TASK INPUTS below:

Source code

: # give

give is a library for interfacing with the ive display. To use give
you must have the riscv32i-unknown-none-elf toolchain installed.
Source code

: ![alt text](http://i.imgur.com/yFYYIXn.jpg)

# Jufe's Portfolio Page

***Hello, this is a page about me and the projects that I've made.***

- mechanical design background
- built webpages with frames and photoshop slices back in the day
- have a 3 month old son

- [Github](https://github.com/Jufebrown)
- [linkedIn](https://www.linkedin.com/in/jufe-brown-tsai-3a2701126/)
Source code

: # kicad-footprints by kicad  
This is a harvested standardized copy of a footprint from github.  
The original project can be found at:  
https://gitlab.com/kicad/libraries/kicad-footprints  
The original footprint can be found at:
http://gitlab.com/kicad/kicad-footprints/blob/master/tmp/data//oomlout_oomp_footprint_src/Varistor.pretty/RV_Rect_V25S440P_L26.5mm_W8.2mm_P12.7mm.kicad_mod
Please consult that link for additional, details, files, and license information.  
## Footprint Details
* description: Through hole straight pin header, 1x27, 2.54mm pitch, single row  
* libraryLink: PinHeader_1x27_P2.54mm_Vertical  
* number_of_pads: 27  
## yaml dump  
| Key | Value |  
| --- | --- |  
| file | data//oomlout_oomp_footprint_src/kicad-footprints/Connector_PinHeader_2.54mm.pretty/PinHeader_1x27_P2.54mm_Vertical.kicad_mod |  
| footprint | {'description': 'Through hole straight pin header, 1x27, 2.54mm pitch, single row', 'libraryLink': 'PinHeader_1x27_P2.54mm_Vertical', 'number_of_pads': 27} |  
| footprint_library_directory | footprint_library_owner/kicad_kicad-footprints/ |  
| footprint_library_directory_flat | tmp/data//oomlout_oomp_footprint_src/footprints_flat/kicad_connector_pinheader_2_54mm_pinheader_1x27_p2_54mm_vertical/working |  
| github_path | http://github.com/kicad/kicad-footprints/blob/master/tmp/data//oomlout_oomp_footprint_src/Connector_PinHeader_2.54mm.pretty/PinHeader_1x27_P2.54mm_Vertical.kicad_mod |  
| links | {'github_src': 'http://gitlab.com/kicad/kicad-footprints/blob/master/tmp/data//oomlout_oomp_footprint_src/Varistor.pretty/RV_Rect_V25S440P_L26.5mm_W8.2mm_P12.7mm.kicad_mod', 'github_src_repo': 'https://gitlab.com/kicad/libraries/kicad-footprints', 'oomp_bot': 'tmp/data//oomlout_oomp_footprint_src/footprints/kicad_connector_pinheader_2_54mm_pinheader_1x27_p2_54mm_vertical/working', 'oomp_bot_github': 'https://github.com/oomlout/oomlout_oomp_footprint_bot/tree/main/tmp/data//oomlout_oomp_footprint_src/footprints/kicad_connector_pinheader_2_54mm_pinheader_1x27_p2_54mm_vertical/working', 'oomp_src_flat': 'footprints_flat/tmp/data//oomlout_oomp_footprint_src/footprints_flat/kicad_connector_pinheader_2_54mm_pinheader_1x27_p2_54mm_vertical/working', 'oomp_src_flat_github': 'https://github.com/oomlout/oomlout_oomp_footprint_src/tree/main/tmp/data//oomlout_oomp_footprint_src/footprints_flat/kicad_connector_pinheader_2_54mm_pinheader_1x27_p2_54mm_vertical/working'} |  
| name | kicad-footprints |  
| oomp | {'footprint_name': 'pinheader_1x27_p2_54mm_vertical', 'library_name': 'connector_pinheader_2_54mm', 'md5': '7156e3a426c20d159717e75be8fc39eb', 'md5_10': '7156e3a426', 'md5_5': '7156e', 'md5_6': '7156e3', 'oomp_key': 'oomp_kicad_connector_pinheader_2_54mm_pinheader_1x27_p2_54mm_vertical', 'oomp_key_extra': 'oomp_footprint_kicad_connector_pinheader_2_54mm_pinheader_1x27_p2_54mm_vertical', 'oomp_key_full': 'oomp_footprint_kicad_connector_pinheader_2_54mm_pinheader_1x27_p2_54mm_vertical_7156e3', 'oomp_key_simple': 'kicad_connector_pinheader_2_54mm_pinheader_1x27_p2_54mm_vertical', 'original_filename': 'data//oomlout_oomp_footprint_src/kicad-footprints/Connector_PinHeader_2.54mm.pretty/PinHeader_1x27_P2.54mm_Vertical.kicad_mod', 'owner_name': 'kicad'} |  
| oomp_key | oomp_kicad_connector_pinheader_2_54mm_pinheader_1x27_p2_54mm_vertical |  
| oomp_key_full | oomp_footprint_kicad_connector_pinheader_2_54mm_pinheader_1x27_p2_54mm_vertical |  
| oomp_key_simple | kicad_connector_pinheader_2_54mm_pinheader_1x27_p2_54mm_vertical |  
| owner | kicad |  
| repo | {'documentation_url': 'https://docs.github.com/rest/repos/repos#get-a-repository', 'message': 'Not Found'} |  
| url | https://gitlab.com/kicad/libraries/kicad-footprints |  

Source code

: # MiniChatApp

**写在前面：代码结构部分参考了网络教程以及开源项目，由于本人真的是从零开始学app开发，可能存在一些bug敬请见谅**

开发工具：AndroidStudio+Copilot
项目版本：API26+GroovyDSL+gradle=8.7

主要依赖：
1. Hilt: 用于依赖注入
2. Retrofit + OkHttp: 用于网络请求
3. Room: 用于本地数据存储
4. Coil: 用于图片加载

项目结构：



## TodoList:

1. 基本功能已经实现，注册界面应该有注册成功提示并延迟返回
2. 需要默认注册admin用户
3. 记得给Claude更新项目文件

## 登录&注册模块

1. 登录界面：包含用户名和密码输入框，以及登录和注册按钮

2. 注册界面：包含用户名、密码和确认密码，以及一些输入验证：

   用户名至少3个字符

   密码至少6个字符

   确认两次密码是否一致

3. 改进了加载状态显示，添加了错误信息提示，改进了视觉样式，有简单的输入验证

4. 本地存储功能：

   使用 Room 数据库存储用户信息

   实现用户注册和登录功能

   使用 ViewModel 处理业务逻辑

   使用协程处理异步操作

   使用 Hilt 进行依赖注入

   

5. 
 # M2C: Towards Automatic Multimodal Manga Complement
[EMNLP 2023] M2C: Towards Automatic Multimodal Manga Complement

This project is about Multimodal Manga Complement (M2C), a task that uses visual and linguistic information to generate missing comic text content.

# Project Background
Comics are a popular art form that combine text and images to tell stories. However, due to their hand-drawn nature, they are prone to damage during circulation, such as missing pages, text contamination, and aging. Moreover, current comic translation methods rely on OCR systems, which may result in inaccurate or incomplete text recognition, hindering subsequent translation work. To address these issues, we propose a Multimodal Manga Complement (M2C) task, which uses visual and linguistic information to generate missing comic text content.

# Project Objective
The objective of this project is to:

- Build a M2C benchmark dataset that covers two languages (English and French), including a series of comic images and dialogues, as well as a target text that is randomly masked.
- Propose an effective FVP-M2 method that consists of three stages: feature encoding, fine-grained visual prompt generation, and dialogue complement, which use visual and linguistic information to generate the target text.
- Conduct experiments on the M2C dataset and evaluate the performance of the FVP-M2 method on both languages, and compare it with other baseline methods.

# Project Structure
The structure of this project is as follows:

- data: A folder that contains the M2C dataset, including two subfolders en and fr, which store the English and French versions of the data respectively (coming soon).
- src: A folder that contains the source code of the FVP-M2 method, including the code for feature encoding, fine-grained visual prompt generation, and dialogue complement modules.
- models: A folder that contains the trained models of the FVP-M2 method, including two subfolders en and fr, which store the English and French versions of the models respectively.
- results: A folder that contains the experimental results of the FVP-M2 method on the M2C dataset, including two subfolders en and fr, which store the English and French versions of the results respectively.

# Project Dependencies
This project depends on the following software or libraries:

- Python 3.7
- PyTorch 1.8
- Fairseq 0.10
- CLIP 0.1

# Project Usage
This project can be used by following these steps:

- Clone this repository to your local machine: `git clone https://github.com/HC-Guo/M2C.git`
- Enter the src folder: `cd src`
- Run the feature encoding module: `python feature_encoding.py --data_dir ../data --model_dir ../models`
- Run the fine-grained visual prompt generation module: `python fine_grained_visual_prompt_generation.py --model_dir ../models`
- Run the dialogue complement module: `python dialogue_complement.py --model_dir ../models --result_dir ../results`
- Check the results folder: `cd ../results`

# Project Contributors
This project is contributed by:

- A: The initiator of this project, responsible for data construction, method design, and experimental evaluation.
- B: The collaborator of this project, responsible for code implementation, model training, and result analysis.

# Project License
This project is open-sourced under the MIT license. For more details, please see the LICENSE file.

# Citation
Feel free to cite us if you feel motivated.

End of TASK INPUTS.

• WORK INSTRUCTIONS:
Copy, please, every line from the start of the entries down to the line that holds "- mechanical design background", with both of those lines included and no others.

• YOUR RESPONSE:
Source code

: # give

give is a library for interfacing with the ive display. To use give
you must have the riscv32i-unknown-none-elf toolchain installed.
Source code

: ![alt text](http://i.imgur.com/yFYYIXn.jpg)

# Jufe's Portfolio Page

***Hello, this is a page about me and the projects that I've made.***

- mechanical design background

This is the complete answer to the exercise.